**Source information:**
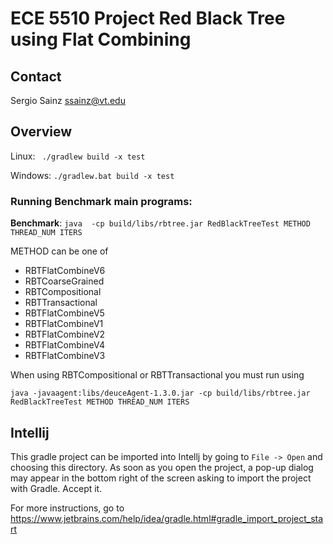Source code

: # ECE 5510 Project Red Black Tree using Flat Combining

## Contact

Sergio Sainz ssainz@vt.edu

## Overview

Linux: ` ./gradlew build -x test`

Windows: `./gradlew.bat build -x test`

### Running Benchmark main programs:

__Benchmark__:
`java  -cp build/libs/rbtree.jar RedBlackTreeTest METHOD THREAD_NUM ITERS`

METHOD can be one of

- RBTFlatCombineV6
- RBTCoarseGrained 
- RBTCompositional 
- RBTTransactional
- RBTFlatCombineV5
- RBTFlatCombineV1
- RBTFlatCombineV2
- RBTFlatCombineV4
- RBTFlatCombineV3

When using RBTCompositional or RBTTransactional you must run using 

`java -javaagent:libs/deuceAgent-1.3.0.jar -cp build/libs/rbtree.jar RedBlackTreeTest METHOD THREAD_NUM ITERS`

## Intellij

This gradle project can be imported into Intellj by going to `File -> Open` and choosing this directory. As soon as you open the project, a pop-up dialog may appear in the bottom right of the screen asking to import the project with Gradle. Accept it.

For more instructions, go to https://www.jetbrains.com/help/idea/gradle.html#gradle_import_project_start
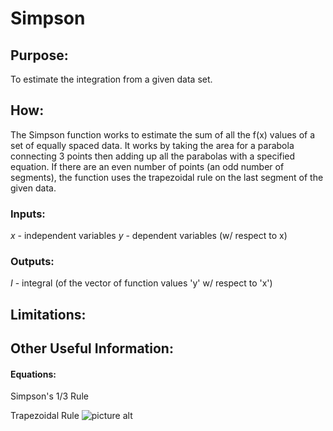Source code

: 
# Simpson

## Purpose:
To estimate the integration from a given data set.

## How:
The Simpson function works to estimate the sum of all the f(x) values of a set of equally spaced data. It works by taking the area for a parabola connecting 3 points then adding up all the parabolas with a specified equation. If there are an even number of points (an odd number of segments), the function uses the trapezoidal rule on the last segment of the given data. 

### Inputs:
*x* - independent variables
*y* - dependent variables (w/ respect to x)

### Outputs:
*I* - integral (of the vector of function values 'y' w/ respect to 'x')


## Limitations:


## Other Useful Information:

#### Equations:
Simpson's 1/3 Rule

Trapezoidal Rule
![picture alt](http://www.brightlightpictures.com/assets/images/portfolio/thethaw_header.jpg "Title is optional")
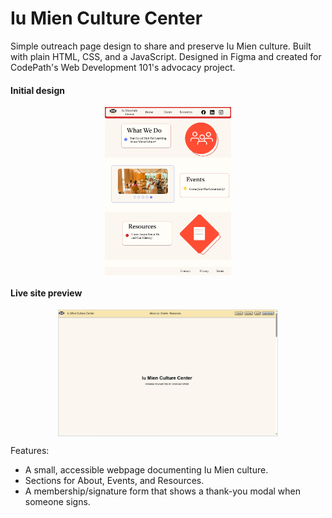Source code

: 
# Iu Mien Culture Center

Simple outreach page design to share and preserve Iu Mien culture. Built with plain HTML, CSS, and a JavaScript. Designed in Figma and created for CodePath's Web Development 101's advocacy project.

#### Initial design

<img src="design.png" alt="Design mockup" style="display:block; margin:0 auto; width:40%; height:auto;" />

#### Live site preview
<img src="site.png" alt="Site preview" style="display:block; margin:0 auto; width:70%; height:auto;" />

Features:
- A small, accessible webpage documenting Iu Mien culture.
- Sections for About, Events, and Resources.
- A membership/signature form that shows a thank-you modal when someone signs.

**Work instructions:**
Exact copies of the entries above are needed, without their pictures.

**Output for this exercise:**
Source code

: # ECE 5510 Project Red Black Tree using Flat Combining

## Contact

Sergio Sainz ssainz@vt.edu

## Overview

Linux: ` ./gradlew build -x test`

Windows: `./gradlew.bat build -x test`

### Running Benchmark main programs:

__Benchmark__:
`java  -cp build/libs/rbtree.jar RedBlackTreeTest METHOD THREAD_NUM ITERS`

METHOD can be one of

- RBTFlatCombineV6
- RBTCoarseGrained 
- RBTCompositional 
- RBTTransactional
- RBTFlatCombineV5
- RBTFlatCombineV1
- RBTFlatCombineV2
- RBTFlatCombineV4
- RBTFlatCombineV3

When using RBTCompositional or RBTTransactional you must run using 

`java -javaagent:libs/deuceAgent-1.3.0.jar -cp build/libs/rbtree.jar RedBlackTreeTest METHOD THREAD_NUM ITERS`

## Intellij

This gradle project can be imported into Intellj by going to `File -> Open` and choosing this directory. As soon as you open the project, a pop-up dialog may appear in the bottom right of the screen asking to import the project with Gradle. Accept it.

For more instructions, go to https://www.jetbrains.com/help/idea/gradle.html#gradle_import_project_start
Source code

: 
# Simpson

## Purpose:
To estimate the integration from a given data set.

## How:
The Simpson function works to estimate the sum of all the f(x) values of a set of equally spaced data. It works by taking the area for a parabola connecting 3 points then adding up all the parabolas with a specified equation. If there are an even number of points (an odd number of segments), the function uses the trapezoidal rule on the last segment of the given data. 

### Inputs:
*x* - independent variables
*y* - dependent variables (w/ respect to x)

### Outputs:
*I* - integral (of the vector of function values 'y' w/ respect to 'x')


## Limitations:


## Other Useful Information:

#### Equations:
Simpson's 1/3 Rule

Trapezoidal Rule
![picture alt](http://www.brightlightpictures.com/assets/images/portfolio/thethaw_header.jpg "Title is optional")
Source code

: 
# Iu Mien Culture Center

Simple outreach page design to share and preserve Iu Mien culture. Built with plain HTML, CSS, and a JavaScript. Designed in Figma and created for CodePath's Web Development 101's advocacy project.

#### Initial design

<img src="design.png" alt="Design mockup" style="display:block; margin:0 auto; width:40%; height:auto;" />

#### Live site preview
<img src="site.png" alt="Site preview" style="display:block; margin:0 auto; width:70%; height:auto;" />

Features:
- A small, accessible webpage documenting Iu Mien culture.
- Sections for About, Events, and Resources.
- A membership/signature form that shows a thank-you modal when someone signs.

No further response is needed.